If GParted Live is too austere for you, then SystemRescueCD is worth a look. SystemRescueCD is based on Gentoo Linux, and its boot sequence guides you through a number of text-based configurations such that you can elect to run it entirely in text mode, or you can start the JWM window manager and retreat to a GUI.

Like GParted Live, SystemRescueCD includes GParted, Partimage, and TestDisk, as well as Midnight Commander. SystemRescueCD understands most Linux file systems -- ext2, ext3, reiser3, jfs, and xfs -- as well as nonmainstream file systems like reiser4, ext4, and btrfs. Of course, it understands FAT, FAT32, and NTFS as well. (Some of the tools are restricted to file systems that the tools themselves understand.)

But SystemRescueCD doesn't stop there. It also includes lshw (hardware lister), a tool that pours into a multipane window just about every scrap of information an application can deduce about your computer's hardware. It includes data about the CPU, memory, and peripherals. Output is so detailed that you'll want to visit the Hardware Lister Web site to figure out what you’re seeing. You'll also find the Magic Rescue utility, which can scan a block device and determine what file systems are on it. SystemRescueCD even provides thttpd, a lightweight HTTP server.

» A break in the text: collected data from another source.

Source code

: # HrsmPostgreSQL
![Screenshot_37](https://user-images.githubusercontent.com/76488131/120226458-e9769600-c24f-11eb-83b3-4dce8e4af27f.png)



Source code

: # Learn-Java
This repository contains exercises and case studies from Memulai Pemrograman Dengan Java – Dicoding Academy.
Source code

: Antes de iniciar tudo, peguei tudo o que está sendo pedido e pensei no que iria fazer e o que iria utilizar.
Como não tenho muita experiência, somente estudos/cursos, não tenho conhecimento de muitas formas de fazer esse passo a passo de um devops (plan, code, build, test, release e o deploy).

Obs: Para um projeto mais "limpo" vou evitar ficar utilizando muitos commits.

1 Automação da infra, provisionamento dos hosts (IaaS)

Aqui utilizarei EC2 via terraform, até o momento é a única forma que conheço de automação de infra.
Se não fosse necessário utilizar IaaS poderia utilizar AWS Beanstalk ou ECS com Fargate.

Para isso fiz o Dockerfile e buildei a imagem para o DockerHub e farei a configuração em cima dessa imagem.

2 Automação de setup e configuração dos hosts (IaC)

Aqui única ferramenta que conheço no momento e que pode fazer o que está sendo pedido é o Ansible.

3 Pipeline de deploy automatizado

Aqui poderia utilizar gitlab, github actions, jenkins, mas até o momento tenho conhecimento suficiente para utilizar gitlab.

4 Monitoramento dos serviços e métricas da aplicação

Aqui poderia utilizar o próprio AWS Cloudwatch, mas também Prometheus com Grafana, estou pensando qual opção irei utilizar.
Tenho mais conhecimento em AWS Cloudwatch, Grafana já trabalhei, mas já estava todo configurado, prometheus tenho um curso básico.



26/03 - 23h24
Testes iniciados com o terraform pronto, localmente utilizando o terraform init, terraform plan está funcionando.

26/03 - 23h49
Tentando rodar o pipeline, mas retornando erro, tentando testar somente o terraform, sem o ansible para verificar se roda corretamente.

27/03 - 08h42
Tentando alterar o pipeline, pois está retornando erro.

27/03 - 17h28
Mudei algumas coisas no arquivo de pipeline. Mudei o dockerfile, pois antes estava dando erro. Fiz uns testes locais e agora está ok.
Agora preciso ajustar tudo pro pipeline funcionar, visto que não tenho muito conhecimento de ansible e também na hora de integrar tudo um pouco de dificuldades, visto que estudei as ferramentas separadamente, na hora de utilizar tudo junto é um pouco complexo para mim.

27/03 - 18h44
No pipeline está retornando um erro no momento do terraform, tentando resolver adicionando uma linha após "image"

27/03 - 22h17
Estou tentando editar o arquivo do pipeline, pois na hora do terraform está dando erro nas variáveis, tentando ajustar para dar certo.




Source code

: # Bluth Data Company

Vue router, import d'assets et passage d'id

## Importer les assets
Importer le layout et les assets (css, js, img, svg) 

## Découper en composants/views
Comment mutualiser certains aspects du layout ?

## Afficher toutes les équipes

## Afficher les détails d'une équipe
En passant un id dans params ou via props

Developers will be happy to find Perl and Python installed. Those languages are available because SystemRescueCD can be configured to run a series of scripts at boot-up, and those scripts can be written in Python or Perl, as well as shell script.

New applications can be added through the Gentoo Portage system. SystemRescueCD includes the Gentoolkit, a collection of utilities for managing Gentoo packages. Gentoo package management is a bit different from other Linuxes; packages are typically installed from source. Fortunately, SystemRescueCD includes all the needed utilities, plus needed compilers, so that users can download and install new packages.

Lots of choices
Specialty Linux distributions represent quite a smorgasbord. We've chosen only three categories from the rather large universe of Linux variants. Many others exist, and we'll tackle a few more in another article soon. Meanwhile, you might want to explore sites such as DistroWatch to sample the possibilities.

It is difficult -- and dangerous -- to make any hard and fast recommendations, even within a particular category. Linux distributions tend to be works of the heart; each distribution is given characteristics near and dear to its creator. Users of these distributions can be equally passionate about their favorite Linux system. We would no more recommend one Linux over another than we would recommend chicken instead of beef for dinner.

This sort of passion has its good side and bad side. On the one hand, creators are very enthusiastic about their creations; this produces remarkable utility and quality. On the other hand, such homegrown creations can be quirky -- lacking a feature you wish it had but one that its developers considered unimportant. Fortunately, the selection is broad. And remember: This is Linux. You don't like it? Make your own version.